Cultura

Nueve décadas a la vanguardia de la danza

Asistirá este jueves al estreno de Nearly Ninety

GUADALAJARA, JALISCO.- Habitualmente 90 años dan para mucho, pero a veces no bastan. "No son suficientes. Siempre quedan cosas por hacer, por descubrir…", dice Merce Cunningham (Centralia, Washington, 1919), leyenda viva de la danza contemporánea.

Sentado en la silla de ruedas a la que su cuerpo quedó postrado hace dos años, cuando la vejez y los achaques pudieron más que la voluntad de un artista extraordinario cuya vida se ha centrado en explorar el movimiento, y rodeado de viejos amigos como el pintor Jasper Johns, asistirá este jueves al estreno de Nearly ninety, su montaje más reciente, concebido para conmemorar su nonagésimo cumpleaños. Será en la sala BAM de Brooklyn, en Nueva York.

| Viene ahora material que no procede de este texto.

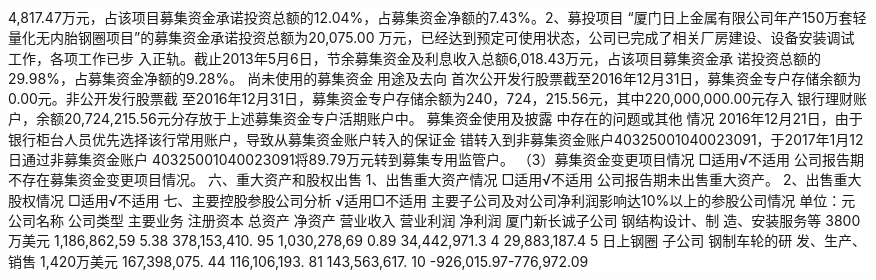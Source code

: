 4,817.47万元，占该项目募集资金承诺投资总额的12.04%，占募集资金净额的7.43%。2、募投项目
“厦门日上金属有限公司年产150万套轻量化无内胎钢圈项目”的募集资金承诺投资总额为20,075.00
万元，已经达到预定可使用状态，公司已完成了相关厂房建设、设备安装调试工作，各项工作已步
入正轨。截止2013年5月6日，节余募集资金及利息收入总额6,018.43万元，占该项目募集资金承
诺投资总额的29.98%，占募集资金净额的9.28%。
尚未使用的募集资金
用途及去向
首次公开发行股票截至2016年12月31日，募集资金专户存储余额为0.00元。非公开发行股票截
至2016年12月31日，募集资金专户存储余额为240，724，215.56元，其中220,000,000.00元存入
银行理财账户，余额20,724,215.56元分存放于上述募集资金专户活期账户中。
募集资金使用及披露
中存在的问题或其他
情况
2016年12月21日，由于银行柜台人员优先选择该行常用账户，导致从募集资金账户转入的保证金
错转入到非募集资金账户40325001040023091，于2017年1月12日通过非募集资金账户
40325001040023091将89.79万元转到募集专用监管户。
（3）募集资金变更项目情况
□适用√不适用
公司报告期不存在募集资金变更项目情况。
六、重大资产和股权出售
1、出售重大资产情况
□适用√不适用
公司报告期未出售重大资产。
2、出售重大股权情况
□适用√不适用
七、主要控股参股公司分析
√适用□不适用
主要子公司及对公司净利润影响达10%以上的参股公司情况
单位：元
公司名称
公司类型
主要业务
注册资本
总资产
净资产
营业收入
营业利润
净利润
厦门新长诚子公司
钢结构设计、制
造、安装服务等
3800万美元
1,186,862,59
5.38
378,153,410.
95
1,030,278,69
0.89
34,442,971.3
4
29,883,187.4
5
日上钢圈
子公司
钢制车轮的研
发、生产、销售
1,420万美元
167,398,075.
44
116,106,193.
81
143,563,617.
10
-926,015.97-776,972.09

En la velada también habrá ciertas y brillantes ausencias como las del compositor John Cage o la del pintor Robert Rauschenberg, ambos fallecidos. Su encuentro con Rauschenberg, a quien conoció en el mítico Black Mountain College de Carolina del Norte a finales de los 40, se transformaría en una larga historia de colaboraciones profesionales, referentes imprescindibles en las artes del siglo XX.

En Nearly ninety se mezclan, junto a los bailarines de la Merce Cunningham Company, el músico de Led Zeppelin John Paul Jones, la banda de rock Sonic Youth, la escenografía de la arquitecta Benedetta Tagliabue, videomontajes de Franc Aleu, vestuario de Romeo Gigli y la iluminación de Brian McDevitt. "Trabajar con otros artistas aumenta las posibilidades que ofrece el azar. Piensan cosas que yo no he pensado, por lo que todo crece. Y ninguno sabe realmente qué va a ocurrir hasta el estreno", sostiene el gran coreógrafo.

Influido por las teorías sobre el azar que John Cage (su pareja durante décadas) absorbió de la filosofía zen, Cunningham transformó su pasión por la danza y su amor por el movimiento en lugar de encuentro entre todas las artes. Invitó a trabajar con él a creadores de todas las ramas dejando en manos de la suerte el encuentro con el baile, la música, la escenografía o la iluminación. Al contrario de lo que dictaba la tradición coréutica. Eso sí, el control técnico de sus bailarines es esencial. Dice que "sin él no es posible explorar todas las posibilidades que ofrece el movimiento".

El azar y lo inesperado también han formado parte de su vida. Aunque hace años que su existencia no se rige por el Libro de las mutaciones (I Ching), compendio de sabiduría confuciana. "Pesa demasiado para llevarlo a todas partes", comenta socarrón. "Pero el azar siempre ha sido esencial -añade-. A veces no he podido tomar decisiones y he optado por tirar una moneda al aire y seguir lo que ella ha dicho. Es libertador, porque al dejar que sea otra cosa la que decide por ti, tu vida entra en caminos inesperados".